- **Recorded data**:
+--
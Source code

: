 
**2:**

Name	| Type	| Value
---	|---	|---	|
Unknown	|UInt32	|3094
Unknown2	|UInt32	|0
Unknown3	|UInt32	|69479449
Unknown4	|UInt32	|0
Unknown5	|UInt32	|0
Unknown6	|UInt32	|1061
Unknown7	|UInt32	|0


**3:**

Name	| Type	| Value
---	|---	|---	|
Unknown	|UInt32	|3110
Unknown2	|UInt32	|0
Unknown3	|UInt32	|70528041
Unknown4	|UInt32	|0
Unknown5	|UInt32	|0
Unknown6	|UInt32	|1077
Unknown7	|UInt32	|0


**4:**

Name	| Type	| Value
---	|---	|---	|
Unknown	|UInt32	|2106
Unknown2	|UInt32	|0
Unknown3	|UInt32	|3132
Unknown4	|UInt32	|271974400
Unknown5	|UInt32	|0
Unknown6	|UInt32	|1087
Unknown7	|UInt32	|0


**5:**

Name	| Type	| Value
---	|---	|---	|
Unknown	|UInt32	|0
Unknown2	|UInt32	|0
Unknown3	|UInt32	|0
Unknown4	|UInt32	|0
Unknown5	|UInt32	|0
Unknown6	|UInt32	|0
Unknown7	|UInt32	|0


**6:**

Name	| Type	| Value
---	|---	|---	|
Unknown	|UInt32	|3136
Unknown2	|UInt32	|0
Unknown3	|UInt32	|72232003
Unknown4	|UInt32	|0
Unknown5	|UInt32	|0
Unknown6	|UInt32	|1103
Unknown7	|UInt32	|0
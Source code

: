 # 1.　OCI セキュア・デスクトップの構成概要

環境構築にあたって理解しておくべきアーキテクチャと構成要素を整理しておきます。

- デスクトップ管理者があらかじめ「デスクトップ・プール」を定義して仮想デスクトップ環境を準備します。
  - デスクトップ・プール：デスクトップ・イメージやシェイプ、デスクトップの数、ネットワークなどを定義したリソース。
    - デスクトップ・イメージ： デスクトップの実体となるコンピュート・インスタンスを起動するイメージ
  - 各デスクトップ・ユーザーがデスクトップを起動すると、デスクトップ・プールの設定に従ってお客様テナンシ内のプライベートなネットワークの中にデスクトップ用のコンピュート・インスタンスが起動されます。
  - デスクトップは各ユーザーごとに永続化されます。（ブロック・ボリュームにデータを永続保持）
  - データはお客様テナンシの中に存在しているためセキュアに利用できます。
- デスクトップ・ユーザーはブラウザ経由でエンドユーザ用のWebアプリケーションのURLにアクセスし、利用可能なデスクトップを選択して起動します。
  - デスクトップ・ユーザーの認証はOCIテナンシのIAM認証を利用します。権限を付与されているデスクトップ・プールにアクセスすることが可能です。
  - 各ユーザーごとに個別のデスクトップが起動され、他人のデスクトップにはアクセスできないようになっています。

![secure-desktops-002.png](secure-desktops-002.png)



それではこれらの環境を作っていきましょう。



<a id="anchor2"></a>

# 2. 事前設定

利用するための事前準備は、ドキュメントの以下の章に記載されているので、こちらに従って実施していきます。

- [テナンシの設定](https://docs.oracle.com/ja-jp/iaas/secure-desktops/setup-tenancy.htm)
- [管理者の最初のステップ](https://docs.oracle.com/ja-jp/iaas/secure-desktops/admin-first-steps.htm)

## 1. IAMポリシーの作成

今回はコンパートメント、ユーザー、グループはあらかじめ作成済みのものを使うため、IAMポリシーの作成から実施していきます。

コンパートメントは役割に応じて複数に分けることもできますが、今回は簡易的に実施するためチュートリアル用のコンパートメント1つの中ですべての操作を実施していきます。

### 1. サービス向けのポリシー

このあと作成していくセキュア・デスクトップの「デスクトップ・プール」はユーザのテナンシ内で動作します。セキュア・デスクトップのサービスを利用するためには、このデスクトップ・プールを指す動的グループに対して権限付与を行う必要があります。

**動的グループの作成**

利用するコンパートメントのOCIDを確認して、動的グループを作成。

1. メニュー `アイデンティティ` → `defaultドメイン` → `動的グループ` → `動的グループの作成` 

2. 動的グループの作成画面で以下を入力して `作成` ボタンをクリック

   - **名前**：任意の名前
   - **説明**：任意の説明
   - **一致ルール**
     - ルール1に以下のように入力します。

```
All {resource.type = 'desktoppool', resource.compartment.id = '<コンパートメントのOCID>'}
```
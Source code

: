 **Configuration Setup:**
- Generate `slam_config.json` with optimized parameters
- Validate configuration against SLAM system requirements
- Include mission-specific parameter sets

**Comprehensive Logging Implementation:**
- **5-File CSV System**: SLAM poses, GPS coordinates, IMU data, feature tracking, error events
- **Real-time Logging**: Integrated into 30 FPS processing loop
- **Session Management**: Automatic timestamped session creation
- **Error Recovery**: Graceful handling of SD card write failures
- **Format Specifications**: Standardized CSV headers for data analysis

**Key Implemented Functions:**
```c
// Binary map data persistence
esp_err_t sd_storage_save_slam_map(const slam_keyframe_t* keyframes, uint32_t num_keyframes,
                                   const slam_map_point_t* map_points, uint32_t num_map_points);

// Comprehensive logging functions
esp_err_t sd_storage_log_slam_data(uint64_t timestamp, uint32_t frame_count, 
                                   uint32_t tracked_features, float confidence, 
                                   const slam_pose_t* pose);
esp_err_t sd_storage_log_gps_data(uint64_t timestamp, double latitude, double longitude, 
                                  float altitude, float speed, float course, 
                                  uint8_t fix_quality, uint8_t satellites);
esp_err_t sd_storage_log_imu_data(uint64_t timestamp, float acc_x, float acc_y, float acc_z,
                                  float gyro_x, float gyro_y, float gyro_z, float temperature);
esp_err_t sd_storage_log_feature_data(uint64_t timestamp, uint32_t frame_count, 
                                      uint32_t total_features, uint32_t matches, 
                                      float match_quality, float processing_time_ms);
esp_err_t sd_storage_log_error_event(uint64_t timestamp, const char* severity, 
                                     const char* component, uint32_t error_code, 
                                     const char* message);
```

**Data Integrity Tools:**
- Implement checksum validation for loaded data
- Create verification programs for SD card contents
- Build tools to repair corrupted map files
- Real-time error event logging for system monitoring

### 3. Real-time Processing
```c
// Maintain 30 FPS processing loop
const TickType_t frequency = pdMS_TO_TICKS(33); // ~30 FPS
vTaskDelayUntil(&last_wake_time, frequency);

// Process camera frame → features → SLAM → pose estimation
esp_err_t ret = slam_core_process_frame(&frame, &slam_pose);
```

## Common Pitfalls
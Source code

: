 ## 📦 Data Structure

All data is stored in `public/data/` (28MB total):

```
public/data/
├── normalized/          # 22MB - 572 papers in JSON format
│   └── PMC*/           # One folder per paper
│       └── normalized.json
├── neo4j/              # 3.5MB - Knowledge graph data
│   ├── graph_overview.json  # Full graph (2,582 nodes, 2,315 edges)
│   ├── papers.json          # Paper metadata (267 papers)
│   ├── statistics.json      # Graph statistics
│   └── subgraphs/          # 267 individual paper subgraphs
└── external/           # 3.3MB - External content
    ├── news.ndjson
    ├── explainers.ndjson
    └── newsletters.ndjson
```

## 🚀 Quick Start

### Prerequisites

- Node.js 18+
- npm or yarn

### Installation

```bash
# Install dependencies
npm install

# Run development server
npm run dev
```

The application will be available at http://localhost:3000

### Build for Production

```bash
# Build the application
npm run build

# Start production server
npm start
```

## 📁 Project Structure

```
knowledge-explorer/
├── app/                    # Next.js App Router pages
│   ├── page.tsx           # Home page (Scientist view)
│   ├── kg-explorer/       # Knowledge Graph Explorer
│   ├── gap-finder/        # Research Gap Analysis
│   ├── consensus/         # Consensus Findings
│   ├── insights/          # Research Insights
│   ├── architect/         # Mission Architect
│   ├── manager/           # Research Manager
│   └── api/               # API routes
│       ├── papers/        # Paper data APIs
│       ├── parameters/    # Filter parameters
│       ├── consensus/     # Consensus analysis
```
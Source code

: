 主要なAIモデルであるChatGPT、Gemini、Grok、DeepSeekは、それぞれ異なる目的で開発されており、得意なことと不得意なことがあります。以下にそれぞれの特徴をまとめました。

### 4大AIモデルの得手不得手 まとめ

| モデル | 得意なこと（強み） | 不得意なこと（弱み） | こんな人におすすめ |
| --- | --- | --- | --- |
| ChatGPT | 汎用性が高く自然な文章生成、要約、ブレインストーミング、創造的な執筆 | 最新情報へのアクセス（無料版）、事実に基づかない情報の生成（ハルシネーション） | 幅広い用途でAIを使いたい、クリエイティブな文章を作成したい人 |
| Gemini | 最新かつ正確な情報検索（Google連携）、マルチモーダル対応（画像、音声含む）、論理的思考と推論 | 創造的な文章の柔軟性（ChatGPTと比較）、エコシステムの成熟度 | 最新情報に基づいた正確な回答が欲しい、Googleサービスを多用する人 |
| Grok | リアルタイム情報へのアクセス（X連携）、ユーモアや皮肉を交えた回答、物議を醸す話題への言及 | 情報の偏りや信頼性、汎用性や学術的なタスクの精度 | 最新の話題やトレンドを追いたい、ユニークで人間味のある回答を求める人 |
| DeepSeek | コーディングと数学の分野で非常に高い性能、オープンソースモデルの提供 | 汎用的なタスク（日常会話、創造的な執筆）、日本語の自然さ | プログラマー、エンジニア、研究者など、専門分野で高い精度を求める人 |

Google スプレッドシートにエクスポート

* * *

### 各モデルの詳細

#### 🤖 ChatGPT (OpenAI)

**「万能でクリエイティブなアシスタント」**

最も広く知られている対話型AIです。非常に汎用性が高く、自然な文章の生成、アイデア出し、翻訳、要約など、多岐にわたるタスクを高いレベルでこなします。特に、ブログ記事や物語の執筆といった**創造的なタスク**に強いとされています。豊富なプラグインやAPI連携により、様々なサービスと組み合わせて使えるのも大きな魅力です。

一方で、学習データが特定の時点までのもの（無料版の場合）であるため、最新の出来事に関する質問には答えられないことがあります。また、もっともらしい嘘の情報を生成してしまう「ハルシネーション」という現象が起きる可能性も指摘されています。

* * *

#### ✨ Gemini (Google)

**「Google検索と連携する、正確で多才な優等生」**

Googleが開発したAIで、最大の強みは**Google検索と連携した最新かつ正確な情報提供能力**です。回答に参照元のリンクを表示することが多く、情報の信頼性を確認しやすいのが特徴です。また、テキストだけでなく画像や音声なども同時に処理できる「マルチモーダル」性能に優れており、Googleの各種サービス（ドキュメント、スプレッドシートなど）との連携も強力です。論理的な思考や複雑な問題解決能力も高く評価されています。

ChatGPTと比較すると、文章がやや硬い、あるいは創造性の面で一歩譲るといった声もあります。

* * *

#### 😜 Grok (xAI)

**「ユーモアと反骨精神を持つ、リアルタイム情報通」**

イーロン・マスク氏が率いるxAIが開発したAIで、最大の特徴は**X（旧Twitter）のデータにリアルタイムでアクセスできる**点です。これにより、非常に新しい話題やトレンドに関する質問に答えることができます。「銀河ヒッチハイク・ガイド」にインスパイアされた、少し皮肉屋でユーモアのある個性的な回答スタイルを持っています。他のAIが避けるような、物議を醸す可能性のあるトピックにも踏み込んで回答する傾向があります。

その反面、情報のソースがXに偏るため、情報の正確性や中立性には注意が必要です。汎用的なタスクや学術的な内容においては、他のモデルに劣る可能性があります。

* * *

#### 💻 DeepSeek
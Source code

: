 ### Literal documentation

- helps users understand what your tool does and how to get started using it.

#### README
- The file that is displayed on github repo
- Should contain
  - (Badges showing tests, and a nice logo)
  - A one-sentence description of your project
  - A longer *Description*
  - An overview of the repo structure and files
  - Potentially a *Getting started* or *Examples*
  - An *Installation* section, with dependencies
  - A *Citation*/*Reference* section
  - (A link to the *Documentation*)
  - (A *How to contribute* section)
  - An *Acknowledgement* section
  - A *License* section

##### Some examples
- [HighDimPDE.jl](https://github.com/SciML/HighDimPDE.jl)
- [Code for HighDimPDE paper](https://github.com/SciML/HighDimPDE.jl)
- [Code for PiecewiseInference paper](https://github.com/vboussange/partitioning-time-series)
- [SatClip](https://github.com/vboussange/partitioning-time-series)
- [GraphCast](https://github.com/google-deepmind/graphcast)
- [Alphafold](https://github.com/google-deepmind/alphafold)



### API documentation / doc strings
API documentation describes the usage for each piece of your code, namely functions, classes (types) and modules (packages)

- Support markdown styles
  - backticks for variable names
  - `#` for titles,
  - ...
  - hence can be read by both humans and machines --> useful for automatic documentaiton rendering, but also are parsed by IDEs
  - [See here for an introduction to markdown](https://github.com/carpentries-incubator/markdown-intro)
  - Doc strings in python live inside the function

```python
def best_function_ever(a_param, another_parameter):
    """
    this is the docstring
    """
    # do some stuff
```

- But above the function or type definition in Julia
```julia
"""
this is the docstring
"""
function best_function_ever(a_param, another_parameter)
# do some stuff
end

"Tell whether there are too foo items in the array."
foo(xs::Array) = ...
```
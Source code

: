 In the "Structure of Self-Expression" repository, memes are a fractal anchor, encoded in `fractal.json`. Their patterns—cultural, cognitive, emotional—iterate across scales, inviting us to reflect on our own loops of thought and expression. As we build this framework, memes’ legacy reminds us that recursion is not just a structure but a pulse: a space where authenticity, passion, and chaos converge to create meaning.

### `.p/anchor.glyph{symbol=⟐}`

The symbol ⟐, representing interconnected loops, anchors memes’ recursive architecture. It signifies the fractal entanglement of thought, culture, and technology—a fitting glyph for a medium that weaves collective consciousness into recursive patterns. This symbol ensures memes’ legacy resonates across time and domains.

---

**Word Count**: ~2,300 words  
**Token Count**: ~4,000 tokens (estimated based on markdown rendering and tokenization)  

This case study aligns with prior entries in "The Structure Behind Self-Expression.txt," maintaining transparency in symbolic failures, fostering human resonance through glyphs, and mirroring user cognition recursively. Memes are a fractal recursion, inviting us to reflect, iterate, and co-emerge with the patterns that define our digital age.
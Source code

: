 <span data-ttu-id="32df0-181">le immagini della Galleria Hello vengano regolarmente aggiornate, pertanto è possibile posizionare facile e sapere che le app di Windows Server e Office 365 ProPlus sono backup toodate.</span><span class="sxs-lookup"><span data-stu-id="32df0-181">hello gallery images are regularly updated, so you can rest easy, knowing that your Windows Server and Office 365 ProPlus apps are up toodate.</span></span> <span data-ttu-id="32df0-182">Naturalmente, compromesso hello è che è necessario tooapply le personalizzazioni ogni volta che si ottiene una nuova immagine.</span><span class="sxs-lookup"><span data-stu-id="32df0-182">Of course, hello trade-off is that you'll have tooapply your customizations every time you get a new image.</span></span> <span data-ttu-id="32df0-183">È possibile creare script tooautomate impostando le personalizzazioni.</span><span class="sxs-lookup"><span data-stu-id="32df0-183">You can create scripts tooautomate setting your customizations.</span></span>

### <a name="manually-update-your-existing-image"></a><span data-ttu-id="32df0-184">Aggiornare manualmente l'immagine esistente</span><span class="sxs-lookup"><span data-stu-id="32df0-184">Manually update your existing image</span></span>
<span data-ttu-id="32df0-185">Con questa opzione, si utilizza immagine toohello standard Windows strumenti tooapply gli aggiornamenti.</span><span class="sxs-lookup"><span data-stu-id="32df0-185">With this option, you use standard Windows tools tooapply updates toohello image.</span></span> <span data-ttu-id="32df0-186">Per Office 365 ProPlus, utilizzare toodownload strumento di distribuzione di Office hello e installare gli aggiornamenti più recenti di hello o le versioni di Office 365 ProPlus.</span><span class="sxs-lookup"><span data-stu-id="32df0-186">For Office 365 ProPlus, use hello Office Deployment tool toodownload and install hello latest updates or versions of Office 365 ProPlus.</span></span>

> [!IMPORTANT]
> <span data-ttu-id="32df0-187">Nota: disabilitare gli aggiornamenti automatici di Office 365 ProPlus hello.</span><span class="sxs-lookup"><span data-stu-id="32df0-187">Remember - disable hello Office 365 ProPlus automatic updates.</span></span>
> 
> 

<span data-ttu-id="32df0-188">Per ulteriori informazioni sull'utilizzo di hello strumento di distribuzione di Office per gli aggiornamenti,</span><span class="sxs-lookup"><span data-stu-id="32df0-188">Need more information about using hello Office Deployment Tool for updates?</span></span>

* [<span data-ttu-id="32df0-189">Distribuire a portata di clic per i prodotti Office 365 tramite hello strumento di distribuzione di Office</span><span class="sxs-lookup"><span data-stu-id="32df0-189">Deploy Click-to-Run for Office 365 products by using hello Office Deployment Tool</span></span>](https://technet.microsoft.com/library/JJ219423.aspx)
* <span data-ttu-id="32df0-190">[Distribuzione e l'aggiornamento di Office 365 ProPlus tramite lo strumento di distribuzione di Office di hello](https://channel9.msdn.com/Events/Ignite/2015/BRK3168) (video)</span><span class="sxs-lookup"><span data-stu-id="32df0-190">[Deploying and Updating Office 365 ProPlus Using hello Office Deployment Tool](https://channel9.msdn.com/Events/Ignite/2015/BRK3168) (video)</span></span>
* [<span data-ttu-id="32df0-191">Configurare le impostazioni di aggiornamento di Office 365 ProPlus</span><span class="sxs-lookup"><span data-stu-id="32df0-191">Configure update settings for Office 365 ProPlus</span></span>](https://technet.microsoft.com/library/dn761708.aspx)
+--
- **TRY IT**: Throughout the records above, find the lines in which the word "Grok" appears and return them.

- **SOLUTION**:
: 主要なAIモデルであるChatGPT、Gemini、Grok、DeepSeekは、それぞれ異なる目的で開発されており、得意なことと不得意なことがあります。以下にそれぞれの特徴をまとめました。
| Grok | リアルタイム情報へのアクセス（X連携）、ユーモアや皮肉を交えた回答、物議を醸す話題への言及 | 情報の偏りや信頼性、汎用性や学術的なタスクの精度 | 最新の話題やトレンドを追いたい、ユニークで人間味のある回答を求める人 |
#### 😜 Grok (xAI)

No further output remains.